There are times in group leadership when it feels like we’re having to carry a group member along. We wonder what God is doing in that person’s life. We try to ask questions to lead that person towards discovery. We carve out one-on-one time as a way of communicating that we’re available if needed. When we don’t readily see spiritual movement in someone’s life, it can be tempting to focus most of our energy on group members whose spiritual growth is evident. Let’s face facts: it’s easier to cheer for someone who’s in the game than for someone who’s content to warm the bench. But maybe God’s more active in the lives of the bench-warmers than we assume. Philippians 2:12–13 gives us perspective on God’s work in our lives and the lives of those in our small groups. It instructs us to “continue to work out your salvation with fear and trembling, for it is God who works in you to will and to act in order to fulfill his good purpose.”
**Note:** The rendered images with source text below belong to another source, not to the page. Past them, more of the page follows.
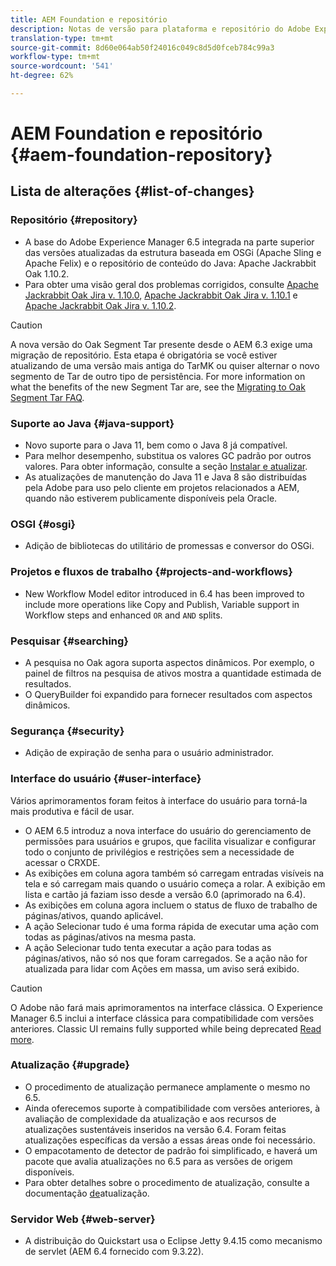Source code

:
 ```yaml
---
title: AEM Foundation e repositório
description: Notas de versão para plataforma e repositório do Adobe Experience Manager.
translation-type: tm+mt
source-git-commit: 8d60e064ab50f24016c049c8d5d0fceb784c99a3
workflow-type: tm+mt
source-wordcount: '541'
ht-degree: 62%

---
```



# AEM Foundation e repositório {#aem-foundation-repository}

## Lista de alterações {#list-of-changes}

### Repositório {#repository}

* A base do Adobe Experience Manager 6.5 integrada na parte superior das versões atualizadas da estrutura baseada em OSGi (Apache Sling e Apache Felix) e o repositório de conteúdo do Java: Apache Jackrabbit Oak 1.10.2.
* Para obter uma visão geral dos problemas corrigidos, consulte [Apache Jackrabbit Oak Jira v. 1.10.0](https://archive.apache.org/dist/jackrabbit/oak/1.10.0/RELEASE-NOTES.txt), [Apache Jackrabbit Oak Jira v. 1.10.1](https://archive.apache.org/dist/jackrabbit/oak/1.10.1/RELEASE-NOTES.txt) e [Apache Jackrabbit Oak Jira v. 1.10.2](https://archive.apache.org/dist/jackrabbit/oak/1.10.2/RELEASE-NOTES.txt).

>[!CAUTION]
>
>A nova versão do Oak Segment Tar presente desde o AEM 6.3 exige uma migração de repositório. Esta etapa é obrigatória se você estiver atualizando de uma versão mais antiga do TarMK ou quiser alternar o novo segmento de Tar de outro tipo de persistência. For more information on what the benefits of the new Segment Tar are, see the [Migrating to Oak Segment Tar FAQ](/help/sites-deploying/revision-cleanup.md#migrating-to-oak-segment-tar).

### Suporte ao Java {#java-support}

* Novo suporte para o Java 11, bem como o Java 8 já compatível.
* Para melhor desempenho, substitua os valores GC padrão por outros valores. Para obter informação, consulte a seção [Instalar e atualizar](/help/sites-deploying/custom-standalone-install.md).
* As atualizações de manutenção do Java 11 e Java 8 são distribuídas pela Adobe para uso pelo cliente em projetos relacionados a AEM, quando não estiverem publicamente disponíveis pela Oracle.

### OSGI {#osgi}

* Adição de bibliotecas do utilitário de promessas e conversor do OSGi.

### Projetos e fluxos de trabalho {#projects-and-workflows}

* New Workflow Model editor introduced in 6.4 has been improved to include more operations like Copy and Publish, Variable support in Workflow steps and enhanced `OR` and `AND` splits.

### Pesquisar {#searching}

* A pesquisa no Oak agora suporta aspectos dinâmicos. Por exemplo, o painel de filtros na pesquisa de ativos mostra a quantidade estimada de resultados.
* O QueryBuilder foi expandido para fornecer resultados com aspectos dinâmicos.

### Segurança {#security}

* Adição de expiração de senha para o usuário administrador.

### Interface do usuário {#user-interface}

Vários aprimoramentos foram feitos à interface do usuário para torná-la mais produtiva e fácil de usar.

* O AEM 6.5 introduz a nova interface do usuário do gerenciamento de permissões para usuários e grupos, que facilita visualizar e configurar todo o conjunto de privilégios e restrições sem a necessidade de acessar o CRXDE.
* As exibições em coluna agora também só carregam entradas visíveis na tela e só carregam mais quando o usuário começa a rolar. A exibição em lista e cartão já faziam isso desde a versão 6.0 (aprimorado na 6.4).
* As exibições em coluna agora incluem o status de fluxo de trabalho de páginas/ativos, quando aplicável.
* A ação Selecionar tudo é uma forma rápida de executar uma ação com todas as páginas/ativos na mesma pasta.
* A ação Selecionar tudo tenta executar a ação para todas as páginas/ativos, não só nos que foram carregados. Se a ação não for atualizada para lidar com Ações em massa, um aviso será exibido.

>[!CAUTION]
>
>O Adobe não fará mais aprimoramentos na interface clássica. O Experience Manager 6.5 inclui a interface clássica para compatibilidade com versões anteriores. Classic UI remains fully supported while being deprecated [Read more](/help/sites-deploying/ui-recommendations.md).

### Atualização {#upgrade}

* O procedimento de atualização permanece amplamente o mesmo no 6.5.
* Ainda oferecemos suporte à compatibilidade com versões anteriores, à avaliação de complexidade da atualização e aos recursos de atualizações sustentáveis inseridos na versão 6.4. Foram feitas atualizações específicas da versão a essas áreas onde foi necessário.
* O empacotamento de detector de padrão foi simplificado, e haverá um pacote que avalia atualizações no 6.5 para as versões de origem disponíveis.
* Para obter detalhes sobre o procedimento de atualização, consulte a documentação [de](/help/sites-deploying/upgrade.md)atualização.

### Servidor Web {#web-server}

* A distribuição do Quickstart usa o Eclipse Jetty 9.4.15 como mecanismo de servlet (AEM 6.4 fornecido com 9.3.22).
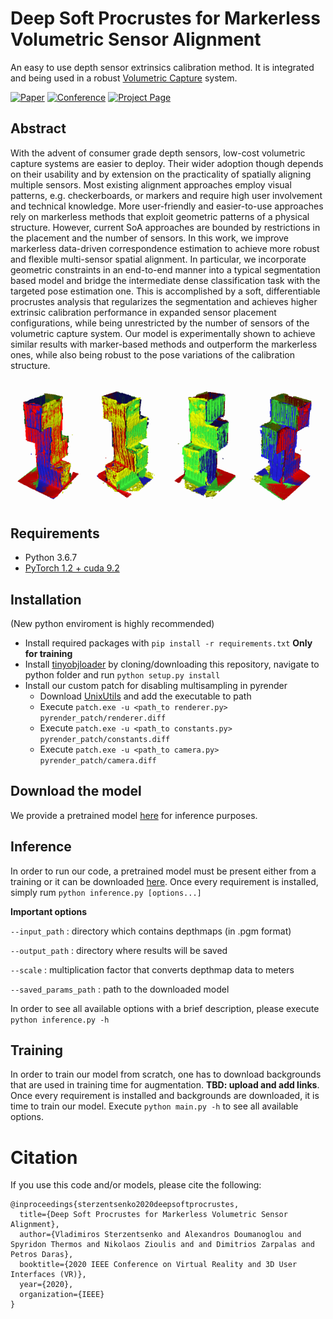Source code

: # Deep Soft Procrustes for Markerless Volumetric Sensor Alignment
An easy to use depth sensor extrinsics calibration method. It is integrated and being used in a robust [Volumetric Capture](https://vcl3d.github.io/VolumetricCapture/) system.

<!--
| [Project Page](https://vcl3d.github.io/StructureNet/) | [Paper](https://arxiv.org/pdf/2003.10176.pdf) | ~~[Supplementary Material]~~ |
|:-----:|:------:|:------:|
-->
[![Paper](http://img.shields.io/badge/paper-arxiv.2003.10176-critical.svg?style=plastic)](https://arxiv.org/pdf/2003.10176.pdf)
[![Conference](http://img.shields.io/badge/IEEEVR-2020-blue.svg?style=plastic)](http://ieeevr.org/2020/)
[![Project Page](http://img.shields.io/badge/Project-Page-blueviolet.svg?style=plastic)](https://vcl3d.github.io/StructureNet/)

## Abstract

With the advent of consumer grade depth sensors, low-cost volumetric capture systems are easier to deploy. Their wider adoption though depends on their usability and by extension on the practicality of spatially aligning multiple sensors. Most existing alignment approaches employ visual patterns, e.g. checkerboards, or markers and require high user involvement and technical knowledge. More user-friendly and easier-to-use approaches rely on markerless methods that exploit geometric patterns of a physical structure. However, current SoA approaches are bounded by restrictions in the placement and the number of sensors. In this work, we improve markerless data-driven correspondence estimation to achieve more robust and flexible multi-sensor spatial alignment. In particular, we incorporate geometric constraints in an end-to-end manner into a typical segmentation based model and bridge the intermediate dense classification task with the targeted pose estimation one. This is accomplished by a soft, differentiable procrustes analysis that regularizes the segmentation and achieves higher extrinsic calibration performance in expanded sensor placement configurations, while being unrestricted by the number of sensors of the volumetric capture system. Our model is experimentally shown to achieve similar results with marker-based methods and outperform the markerless ones, while also being robust to the pose variations of the calibration structure.

<img src="data/snapshot00.png" width="24%"> <img src="data/snapshot01.png" width="24%"> <img src="data/snapshot02.png" width="24%"> <img src="data/snapshot03.png" width="24%">

## Requirements
- Python 3.6.7
- [PyTorch 1.2 + cuda 9.2](https://pytorch.org/get-started/previous-versions/#v120)

## Installation
(New python enviroment is highly recommended)
- Install required packages with `pip install -r requirements.txt`
**Only for training**
- Install [tinyobjloader](https://github.com/tinyobjloader/tinyobjloader) by cloning/downloading this repository, navigate to python folder and run `python setup.py install`
- Install our custom patch for disabling multisampling in pyrender
  - Download [UnixUtils](https://sourceforge.net/projects/unxutils/files/latest/download) and add the executable to path
  - Execute `patch.exe -u <path_to renderer.py>  pyrender_patch/renderer.diff`
  - Execute `patch.exe -u <path_to constants.py>  pyrender_patch/constants.diff`
  - Execute `patch.exe -u <path_to camera.py>  pyrender_patch/camera.diff`

## Download the model
We provide a pretrained model [here](https://drive.google.com/open?id=1JRQ6VQoPyQSPx3te3LX3MHIRwSYI1_fJ) for inference purposes.

## Inference
In order to run our code, a pretrained model must be present either from a training or it can be downloaded [here](#download-the-model).
Once every requirement is installed, simply rum `python inference.py [options...]`

**Important options**

`--input_path` : directory which contains depthmaps (in .pgm format)

`--output_path` : directory where results will be saved

`--scale` : multiplication factor that converts depthmap data to meters

`--saved_params_path` : path to the downloaded model

In order to see all available options with a brief description, please execute `python inference.py -h`

## Training
In order to train our model from scratch, one has to download backgrounds that are used in training time for augmentation.
**TBD: upload and add links**.
Once every requirement is installed and backgrounds are downloaded, it is time to train our model.
Execute `python main.py -h` to see all available options.

# Citation
If you use this code and/or models, please cite the following:
```
@inproceedings{sterzentsenko2020deepsoftprocrustes,
  title={Deep Soft Procrustes for Markerless Volumetric Sensor Alignment},
  author={Vladimiros Sterzentsenko and Alexandros Doumanoglou and Spyridon Thermos and Nikolaos Zioulis and and Dimitrios Zarpalas and Petros Daras},
  booktitle={2020 IEEE Conference on Virtual Reality and 3D User Interfaces (VR)},
  year={2020},
  organization={IEEE}
}
```
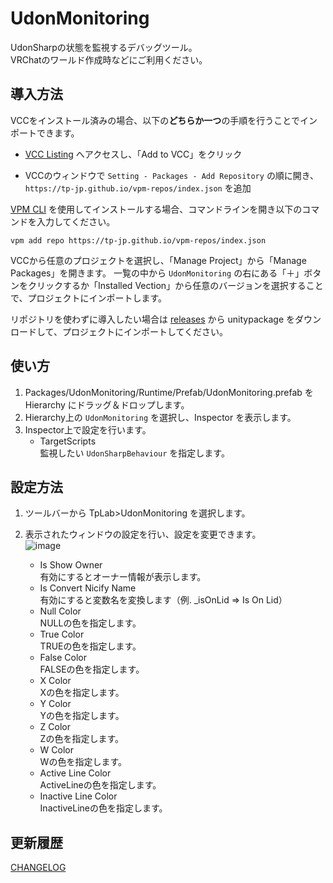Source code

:# UdonMonitoring
UdonSharpの状態を監視するデバッグツール。  
VRChatのワールド作成時などにご利用ください。

## 導入方法

VCCをインストール済みの場合、以下の**どちらか一つ**の手順を行うことでインポートできます。

- [VCC Listing](https://tp-jp.github.io/vpm-repos/) へアクセスし、「Add to VCC」をクリック

- VCCのウィンドウで `Setting - Packages - Add Repository` の順に開き、 `https://tp-jp.github.io/vpm-repos/index.json` を追加

[VPM CLI](https://vcc.docs.vrchat.com/vpm/cli/) を使用してインストールする場合、コマンドラインを開き以下のコマンドを入力してください。

```
vpm add repo https://tp-jp.github.io/vpm-repos/index.json
```

VCCから任意のプロジェクトを選択し、「Manage Project」から「Manage Packages」を開きます。
一覧の中から `UdonMonitoring` の右にある「＋」ボタンをクリックするか「Installed Vection」から任意のバージョンを選択することで、プロジェクトにインポートします。

リポジトリを使わずに導入したい場合は [releases](https://github.com/tp-jp/light-probe-generator/releases) から unitypackage をダウンロードして、プロジェクトにインポートしてください。

## 使い方

1. Packages/UdonMonitoring/Runtime/Prefab/UdonMonitoring.prefab を Hierarchy にドラッグ＆ドロップします。
2. Hierarchy上の `UdonMonitoring` を選択し、Inspector を表示します。
3. Inspector上で設定を行います。
   - TargetScripts  
     監視したい `UdonSharpBehaviour` を指定します。

## 設定方法

1. ツールバーから TpLab>UdonMonitoring を選択します。
2. 表示されたウィンドウの設定を行い、設定を変更できます。  
   ![image](https://github.com/tp-jp/udon-monitoring/assets/130125691/1a522e20-a8e0-4c1d-b25a-4b22d424d2fc)

   - Is Show Owner  
     有効にするとオーナー情報が表示します。
   - Is Convert Nicify Name  
     有効にすると変数名を変換します（例. _isOnLid => Is On Lid）
   - Null Color  
     NULLの色を指定します。     
   - True Color  
     TRUEの色を指定します。
   - False Color  
     FALSEの色を指定します。
   - X Color  
     Xの色を指定します。
   - Y Color  
     Yの色を指定します。
   - Z Color  
     Zの色を指定します。
   - W Color  
     Wの色を指定します。
   - Active Line Color  
     ActiveLineの色を指定します。
   - Inactive Line Color  
     InactiveLineの色を指定します。

## 更新履歴

[CHANGELOG](CHANGELOG.md)
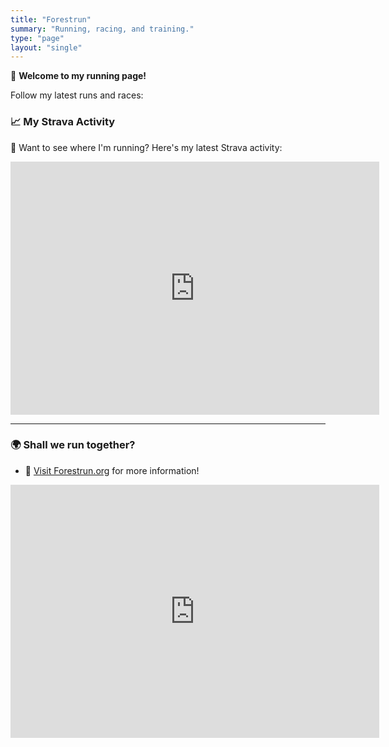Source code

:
 ```yaml
---
title: "Forestrun"
summary: "Running, racing, and training."
type: "page"
layout: "single"
---
```


🏃 **Welcome to my running page!**  

Follow my latest runs and races:

### 📈 **My Strava Activity**
🚴 Want to see where I'm running? Here's my latest Strava activity:

<iframe height='405' width='590' frameborder='0' allowtransparency='true' scrolling='no' src='https://www.strava.com/athletes/22697310'></iframe>

---

### 🌍 **Shall we run together?**

- 🔗 [Visit Forestrun.org](https://forestrun.org) for more information!

<iframe height='405' width='590' frameborder='0' allowtransparency='true' scrolling='no' src='https://forestrun.org'></iframe>
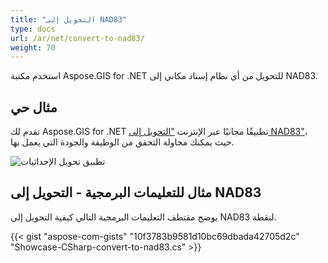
 ```yaml
---
title: "التحويل إلى NAD83"
type: docs
url: /ar/net/convert-to-nad83/
weight: 70
---
```


استخدم مكتبة Aspose.GIS for .NET للتحويل من أي نظام إسناد مكاني إلى NAD83.

## **مثال حي**

تقدم لك Aspose.GIS for .NET تطبيقًا مجانيًا عبر الإنترنت ["التحويل إلى NAD83"](https://products.aspose.app/gis/transformation/convert-to-nad83)، حيث يمكنك محاولة التحقق من الوظيفة والجودة التي يعمل بها.

![تطبيق تحويل الإحداثيات](transform-coordinates.png)

## **مثال للتعليمات البرمجية - التحويل إلى NAD83**

يوضح مقتطف التعليمات البرمجية التالي كيفية التحويل إلى NAD83 لنقطة.

{{< gist "aspose-com-gists" "10f3783b9581d10bc69dbada42705d2c" "Showcase-CSharp-convert-to-nad83.cs" >}}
There’s work involved in being a follower of Christ. The verse says that God is working in us to will and to act in order to fulfill his good purpose. He’s not just working on our behavior. He’s working on our wills. The New Living Translation puts it this way: “God is working in you, giving you the desire and the power to do what pleases him.”
I tend to credit God with giving me the power to act, but I place the burden of surfacing the desire to act on myself. This verse convicts me to pray that God would surface in me both the desire and the power to do what pleases him in every area of my life. It also motivates me to pray for those in my group in a different way.
Maybe leadership is partnering with God to encourage those who are taking steps to allow him to act in their lives. Maybe leadership involves asking God to give our group members the desire to do what pleases him.